The river itself is deep, crooked and narrow. You’d have no problem hitting Bundick on the other side with a rock and a good slingshot. It’s a little hard to believe that steamboats the size of passenger airplanes once called here on a regular basis. The river doesn’t seem navigable with such an imposing watercraft.
Coan Wharf today.
But call they did. Coan Wharf was one of many landings in Virginia and Maryland where steamboats exchanged passengers and cargo. Nearby residents listened for the familiar whistle of an arriving boat. Coan Wharf, like virtually all the contemporary landings, was once an active village with a scattering of offices and storehouses required to keep an active port-of-call afloat. There were some three hundred landings in the Chesapeake Bay and tributaries, from Sprys on the Chester River to Williams Wharf in Mathews to Rockett’s in Richmond.

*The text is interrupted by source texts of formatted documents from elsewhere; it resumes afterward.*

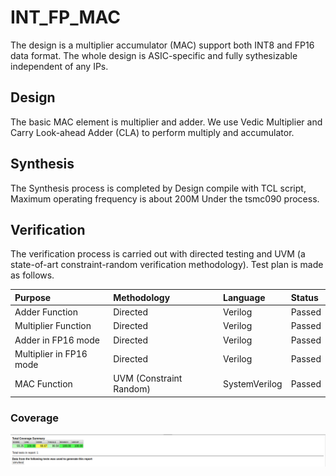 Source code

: 
# INT_FP_MAC

The design is a multiplier accumulator (MAC) support both INT8 and FP16 data format. The whole design is ASIC-specific and fully sythesizable independent of any IPs.


## Design

The basic MAC element is multiplier and adder. We use Vedic Multiplier and Carry Look-ahead Adder (CLA) to perform multiply and accumulator.


## Synthesis

The Synthesis process is completed by Design compile with TCL script, Maximum operating frequency is about 200M Under the tsmc090 process.

## Verification

The verification process is carried out with directed testing and UVM (a state-of-art constraint-random verification methodology). Test plan is made as follows.

| Purpose                 |Methodology|Language|Status|
|:------------------------|:------------------------|:----|:-----|
| Adder Function          |Directed                 |Verilog|Passed|
|Multiplier Function      |Directed                 |Verilog|Passed|
| Adder in FP16 mode      |Directed                 |Verilog|Passed|
| Multiplier in FP16 mode |Directed                 |Verilog|Passed|
| MAC Function            |UVM (Constraint Random)  |SystemVerilog|Passed|

### Coverage
![Coverage report](coverage.png)
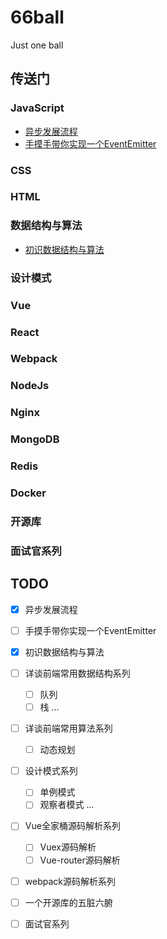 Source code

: # 66ball

Just one ball

## 传送门

### JavaScript

  - [异步发展流程](./src/20181124-promise)
  - [手摸手带你实现一个EventEmitter](./src/20181126-pub_sub)

### CSS


### HTML


### 数据结构与算法

  - [初识数据结构与算法](./src/20181122-dsa)

### 设计模式


### Vue

### React

### Webpack


### NodeJs


### Nginx

### MongoDB

### Redis

### Docker

### 开源库

### 面试官系列

## TODO

- [x] 异步发展流程

- [ ] 手摸手带你实现一个EventEmitter

- [x] 初识数据结构与算法

- [ ] 详谈前端常用数据结构系列
  - [ ] 队列
  - [ ] 栈
  ...

- [ ] 详谈前端常用算法系列
  - [ ] 动态规划

- [ ] 设计模式系列
  - [ ] 单例模式
  - [ ] 观察者模式
  ...

- [ ] Vue全家桶源码解析系列
  - [ ] Vuex源码解析
  - [ ] Vue-router源码解析

- [ ] webpack源码解析系列

- [ ] 一个开源库的五脏六腑

- [ ] 面试官系列
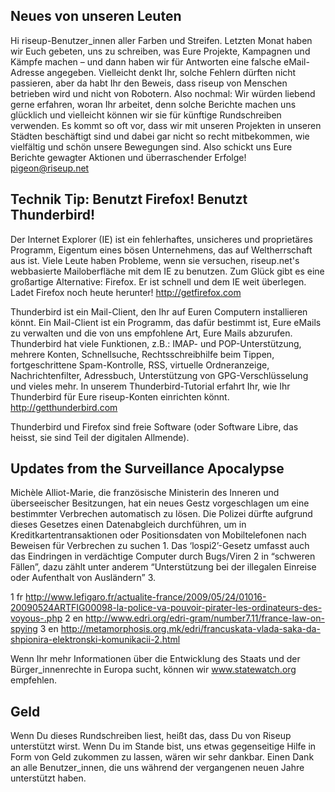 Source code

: ## Neues von unseren Leuten

Hi riseup-Benutzer_innen aller Farben und Streifen. Letzten Monat haben
wir Euch gebeten, uns zu schreiben, was Eure Projekte, Kampagnen und
Kämpfe machen – und dann haben wir für Antworten eine falsche
eMail-Adresse angegeben. Vielleicht denkt Ihr, solche Fehlern dürften
nicht passieren, aber da habt Ihr den Beweis, dass riseup von Menschen
betrieben wird und nicht von Robotern. Also nochmal: Wir würden liebend
gerne erfahren, woran Ihr arbeitet, denn solche Berichte machen uns
glücklich und vielleicht können wir sie für künftige Rundschreiben
verwenden. Es kommt so oft vor, dass wir mit unseren Projekten in
unseren Städten beschäftigt sind und dabei gar nicht so recht
mitbekommen, wie vielfältig und schön unsere Bewegungen sind. Also
schickt uns Eure Berichte gewagter Aktionen und überraschender Erfolge!
pigeon@riseup.net


## Technik Tip: Benutzt Firefox! Benutzt Thunderbird!

Der Internet Explorer (IE) ist ein fehlerhaftes, unsicheres und
proprietäres Programm, Eigentum eines bösen Unternehmens, das auf
Weltherrschaft aus ist. Viele Leute haben Probleme, wenn sie versuchen,
riseup.net's webbasierte Mailoberfläche mit dem IE zu benutzen. Zum
Glück gibt es eine großartige Alternative: Firefox. Er ist schnell und
dem IE weit überlegen. Ladet Firefox noch heute herunter!
http://getfirefox.com

Thunderbird ist ein Mail-Client, den Ihr auf Euren Computern
installieren könnt. Ein Mail-Client ist ein Programm, das dafür bestimmt
ist, Eure eMails zu verwalten und die von uns empfohlene Art, Eure Mails
abzurufen. Thunderbird hat viele Funktionen, z.B.: IMAP- und
POP-Unterstützung, mehrere Konten, Schnellsuche, Rechtsschreibhilfe beim
Tippen, fortgeschrittene Spam-Kontrolle, RSS, virtuelle Ordneranzeige,
Nachrichtenfilter, Adressbuch, Unterstützung von GPG-Verschlüsselung und
vieles mehr. In unserem Thunderbird-Tutorial erfahrt Ihr, wie Ihr
Thunderbird für Eure riseup-Konten einrichten könnt.
http://getthunderbird.com

Thunderbird und Firefox sind freie Software (oder Software Libre, das
heisst, sie sind Teil der digitalen Allmende).


## Updates from the Surveillance Apocalypse

Michèle Alliot-Marie, die französische Ministerin des Inneren und
überseeischer Besitzungen, hat ein neues Gestz vorgeschlagen um eine
bestimmter Verbrechen automatisch zu lösen. Die Polizei dürfte aufgrund
dieses Gesetzes einen Datenabgleich durchführen, um in
Kreditkartentransaktionen oder Positionsdaten von Mobiltelefonen nach
Beweisen für Verbrechen zu suchen 1. Das ‘lospi2’-Gesetz  umfasst auch
das Eindringen in verdächtige Computer durch Bugs/Viren 2 in “schweren
Fällen”, dazu zählt unter anderem “Unterstützung bei der illegalen
Einreise oder Aufenthalt von Ausländern” 3.

1 fr
http://www.lefigaro.fr/actualite-france/2009/05/24/01016-20090524ARTFIG00098-la-police-va-pouvoir-pirater-les-ordinateurs-des-voyous-.php
2 en http://www.edri.org/edri-gram/number7.11/france-law-on-spying
3 en
http://metamorphosis.org.mk/edri/francuskata-vlada-saka-da-shpionira-elektronski-komunikacii-2.html

Wenn Ihr mehr Informationen über die Entwicklung des Staats und der
Bürger_innenrechte in Europa sucht, können wir www.statewatch.org empfehlen.


## Geld

Wenn Du dieses Rundschreiben liest, heißt das, dass Du von Riseup
unterstützt wirst. Wenn Du im Stande bist, uns etwas gegenseitige Hilfe
in Form von Geld zukommen zu lassen, wären wir sehr dankbar. Einen Dank
an alle Benutzer_innen, die uns während der vergangenen neuen Jahre
unterstützt haben.

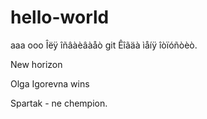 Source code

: # hello-world

aaa ooo
Îëÿ îñâàèâàåò git
Êîãäà ìåíÿ îòïóñòèò.

New horizon

Olga Igorevna wins

Spartak - ne chempion.
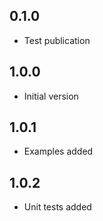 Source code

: ## 0.1.0

- Test publication

## 1.0.0

- Initial version

## 1.0.1

- Examples added

## 1.0.2

- Unit tests added
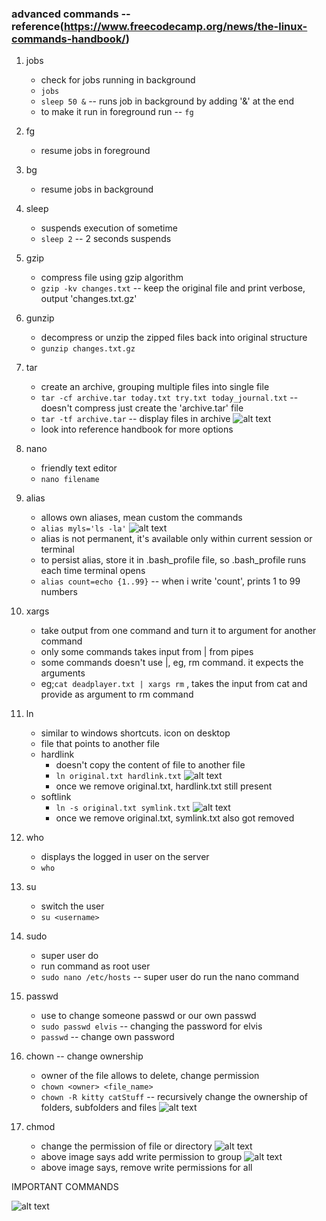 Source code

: ### advanced commands -- reference(https://www.freecodecamp.org/news/the-linux-commands-handbook/)

1. jobs
    * check for jobs running in background
    * `jobs`
    * `sleep 50 &` -- runs job in background by adding '&' at the end
    * to make it run in foreground run -- `fg`

2. fg
    * resume jobs in foreground

3. bg
    * resume jobs in background

4. sleep
    * suspends execution of sometime
    * `sleep 2` -- 2 seconds suspends

5. gzip
    * compress file using gzip algorithm 
    * `gzip -kv changes.txt` -- keep the original file and print verbose, output 'changes.txt.gz'

6. gunzip
    * decompress or unzip the zipped files back into original structure
    * `gunzip changes.txt.gz`

7. tar
    * create an archive, grouping multiple files into single file
    * `tar -cf archive.tar today.txt try.txt today_journal.txt` -- doesn't compress just create the 'archive.tar' file
    * `tar -tf archive.tar` -- display files in archive
    ![alt text](images/image-6.png)
    * look into reference handbook for more options

8. nano
    * friendly text editor
    * `nano filename`

9. alias
    * allows own aliases, mean custom the commands
    * `alias myls='ls -la'`
    ![alt text](images/image-7.png)
    * alias is not permanent, it's available only within current session or terminal
    * to persist alias, store it in .bash_profile file, so .bash_profile runs each time terminal opens
    * `alias count=echo {1..99}` -- when i write 'count', prints 1 to 99 numbers

10. xargs
    * take output from one command and turn it to argument for another command
    * only some commands takes input from | from pipes
    * some commands doesn't use |, eg, rm command. it expects the arguments
    * eg;`cat deadplayer.txt | xargs rm` , takes the input from cat and provide as argument to rm command

11. ln
    * similar to windows shortcuts. icon on desktop
    * file that points to another file
    * hardlink
        * doesn't copy the content of file to another file
        * `ln original.txt hardlink.txt`
        ![alt text](images/image-8.png)   
        * once we remove original.txt, hardlink.txt still present
    * softlink
        * `ln -s original.txt symlink.txt`
        ![alt text](images/image-9.png)
        * once we remove original.txt, symlink.txt also got removed

12. who
    * displays the logged in user on the server
    * `who`

13. su
    * switch the user
    * `su <username>`

14. sudo
    * super user do
    * run command as root user
    * `sudo nano /etc/hosts` -- super user do run the nano command

15. passwd
    * use to change someone passwd or our own passwd
    * `sudo passwd elvis` -- changing the password for elvis
    * `passwd` -- change own password

16. chown -- change ownership
    * owner of the file allows to delete, change permission
    * `chown <owner> <file_name>`
    * `chown -R kitty catStuff` -- recursively change the ownership of folders, subfolders and files
    ![alt text](images/image-10.png)
    
17. chmod
    * change the permission of file or directory
    ![alt text](images/image-11.png)
    * above image says add write permission to group
    ![alt text](images/image-12.png)
    * above image says, remove write permissions for all


IMPORTANT COMMANDS

![alt text](images/image-13.png)


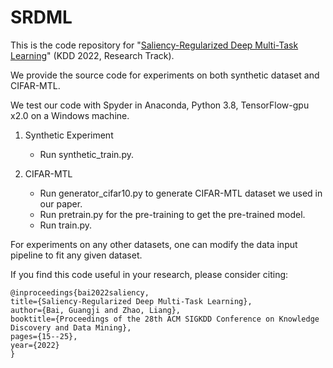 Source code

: # SRDML

This is the code repository for "[Saliency-Regularized Deep Multi-Task Learning](https://dl.acm.org/doi/abs/10.1145/3534678.3539442)" (KDD 2022, Research Track). 

We provide the source code for experiments on both synthetic dataset and CIFAR-MTL.

We test our code with Spyder in Anaconda, Python 3.8, TensorFlow-gpu x2.0 on a Windows machine.

1. Synthetic Experiment

   - Run synthetic_train.py.

2. CIFAR-MTL

   - Run generator_cifar10.py to generate CIFAR-MTL dataset we used in our paper.
   - Run pretrain.py for the pre-training to get the pre-trained model.
   - Run train.py.

For experiments on any other datasets, one can modify the data input pipeline to fit any given dataset.


If you find this code useful in your research, please consider citing:

    @inproceedings{bai2022saliency,
    title={Saliency-Regularized Deep Multi-Task Learning},
    author={Bai, Guangji and Zhao, Liang},
    booktitle={Proceedings of the 28th ACM SIGKDD Conference on Knowledge Discovery and Data Mining},
    pages={15--25},
    year={2022}
    }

The steamboat line offered freight service so that farmers, fishermen and manufacturers could sell their wares in Baltimore, Washington and Philadelphia where demand for those goods was highest. The boats provided passenger service, too, including overnight accommodations, meals and a full bar. The trip from Baltimore to Washington was a two-night affair. The steamboat would stop at wharves all along the way.
Left: What’s left of Coan Wharf. Right: Bundick Landing on the other side of the narrow Coan River.
Sadly, though, the world grew out of steamboats, out of this fabled way of life. The vehicle made travel faster; commuters could have it on demand. Trucks hauled freight to distant markets in a fraction of the time a steamboat could. It didn’t help that the Hurricane of 1933 destroyed many of these wharves and they were never rebuilt. By mid-century, steamboat service had been all but abandoned.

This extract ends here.